Assignment
Retype the data below without altering anything.

Input data
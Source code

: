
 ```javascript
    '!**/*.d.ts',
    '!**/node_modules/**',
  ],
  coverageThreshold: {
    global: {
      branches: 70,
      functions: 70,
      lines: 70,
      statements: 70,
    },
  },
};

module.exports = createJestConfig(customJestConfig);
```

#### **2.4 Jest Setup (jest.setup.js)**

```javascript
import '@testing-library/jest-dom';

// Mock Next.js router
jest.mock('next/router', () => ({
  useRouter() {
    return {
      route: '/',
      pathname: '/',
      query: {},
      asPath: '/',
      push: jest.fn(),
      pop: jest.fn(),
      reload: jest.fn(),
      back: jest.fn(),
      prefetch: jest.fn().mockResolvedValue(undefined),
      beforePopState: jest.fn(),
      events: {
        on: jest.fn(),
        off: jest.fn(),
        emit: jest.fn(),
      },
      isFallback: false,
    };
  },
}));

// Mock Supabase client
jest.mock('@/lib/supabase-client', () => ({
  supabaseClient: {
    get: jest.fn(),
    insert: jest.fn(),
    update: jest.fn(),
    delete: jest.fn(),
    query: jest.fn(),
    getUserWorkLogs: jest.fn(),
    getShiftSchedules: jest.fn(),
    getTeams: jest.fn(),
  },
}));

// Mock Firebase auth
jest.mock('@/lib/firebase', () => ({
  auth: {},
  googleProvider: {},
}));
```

Exercise output
Source code

:
 ```javascript
    '!**/*.d.ts',
    '!**/node_modules/**',
  ],
  coverageThreshold: {
    global: {
      branches: 70,
      functions: 70,
      lines: 70,
      statements: 70,
    },
  },
};

module.exports = createJestConfig(customJestConfig);
```

#### **2.4 Jest Setup (jest.setup.js)**

```javascript
import '@testing-library/jest-dom';

// Mock Next.js router
jest.mock('next/router', () => ({
  useRouter() {
    return {
      route: '/',
      pathname: '/',
      query: {},
      asPath: '/',
      push: jest.fn(),
      pop: jest.fn(),
      reload: jest.fn(),
      back: jest.fn(),
      prefetch: jest.fn().mockResolvedValue(undefined),
      beforePopState: jest.fn(),
      events: {
        on: jest.fn(),
        off: jest.fn(),
        emit: jest.fn(),
      },
      isFallback: false,
    };
  },
}));

// Mock Supabase client
jest.mock('@/lib/supabase-client', () => ({
  supabaseClient: {
    get: jest.fn(),
    insert: jest.fn(),
    update: jest.fn(),
    delete: jest.fn(),
    query: jest.fn(),
    getUserWorkLogs: jest.fn(),
    getShiftSchedules: jest.fn(),
    getTeams: jest.fn(),
  },
}));

// Mock Firebase auth
jest.mock('@/lib/firebase', () => ({
  auth: {},
  googleProvider: {},
}));
```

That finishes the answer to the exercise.